[Opening LISTED RECORDS section]

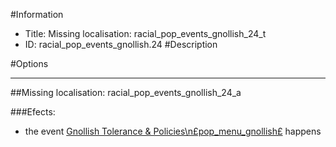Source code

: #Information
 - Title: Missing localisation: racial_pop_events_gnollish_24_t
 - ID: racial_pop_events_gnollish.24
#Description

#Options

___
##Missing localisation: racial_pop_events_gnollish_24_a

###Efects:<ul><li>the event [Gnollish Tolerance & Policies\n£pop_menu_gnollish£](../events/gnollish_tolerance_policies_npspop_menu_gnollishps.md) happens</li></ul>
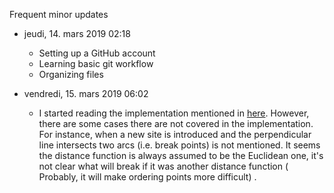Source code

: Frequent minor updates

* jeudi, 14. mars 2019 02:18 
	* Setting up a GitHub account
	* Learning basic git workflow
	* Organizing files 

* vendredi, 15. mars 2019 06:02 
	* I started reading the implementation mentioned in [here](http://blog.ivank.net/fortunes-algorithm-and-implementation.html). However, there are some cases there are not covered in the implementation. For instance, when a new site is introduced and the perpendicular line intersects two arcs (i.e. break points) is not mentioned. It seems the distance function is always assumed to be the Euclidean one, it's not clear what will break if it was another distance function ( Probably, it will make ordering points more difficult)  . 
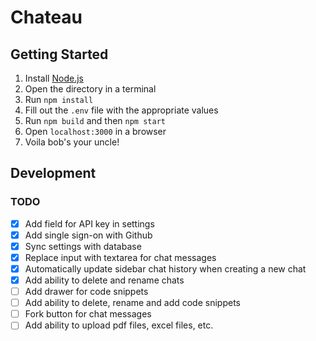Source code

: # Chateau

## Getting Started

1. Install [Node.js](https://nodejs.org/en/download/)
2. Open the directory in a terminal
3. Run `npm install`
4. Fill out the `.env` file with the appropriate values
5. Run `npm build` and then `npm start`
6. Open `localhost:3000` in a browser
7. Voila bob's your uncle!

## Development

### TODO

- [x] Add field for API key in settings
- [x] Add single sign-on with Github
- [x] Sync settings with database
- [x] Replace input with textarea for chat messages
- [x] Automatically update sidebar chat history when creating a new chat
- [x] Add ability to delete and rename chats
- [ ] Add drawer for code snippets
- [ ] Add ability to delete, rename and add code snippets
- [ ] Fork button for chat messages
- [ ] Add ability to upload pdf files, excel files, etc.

[Closing LISTED RECORDS section]

-- DIRECTIONS --
Word for word, give back each entry from above, but skip any picture.

-- YOUR RESPONSE --
Source code

: #Information
 - Title: Missing localisation: racial_pop_events_gnollish_24_t
 - ID: racial_pop_events_gnollish.24
#Description

#Options

___
##Missing localisation: racial_pop_events_gnollish_24_a

###Efects:<ul><li>the event [Gnollish Tolerance & Policies\n£pop_menu_gnollish£](../events/gnollish_tolerance_policies_npspop_menu_gnollishps.md) happens</li></ul>
Source code

: Frequent minor updates

* jeudi, 14. mars 2019 02:18 
	* Setting up a GitHub account
	* Learning basic git workflow
	* Organizing files 

* vendredi, 15. mars 2019 06:02 
	* I started reading the implementation mentioned in [here](http://blog.ivank.net/fortunes-algorithm-and-implementation.html). However, there are some cases there are not covered in the implementation. For instance, when a new site is introduced and the perpendicular line intersects two arcs (i.e. break points) is not mentioned. It seems the distance function is always assumed to be the Euclidean one, it's not clear what will break if it was another distance function ( Probably, it will make ordering points more difficult)  . 
Source code

: # Chateau

## Getting Started

1. Install [Node.js](https://nodejs.org/en/download/)
2. Open the directory in a terminal
3. Run `npm install`
4. Fill out the `.env` file with the appropriate values
5. Run `npm build` and then `npm start`
6. Open `localhost:3000` in a browser
7. Voila bob's your uncle!

## Development

### TODO

- [x] Add field for API key in settings
- [x] Add single sign-on with Github
- [x] Sync settings with database
- [x] Replace input with textarea for chat messages
- [x] Automatically update sidebar chat history when creating a new chat
- [x] Add ability to delete and rename chats
- [ ] Add drawer for code snippets
- [ ] Add ability to delete, rename and add code snippets
- [ ] Fork button for chat messages
- [ ] Add ability to upload pdf files, excel files, etc.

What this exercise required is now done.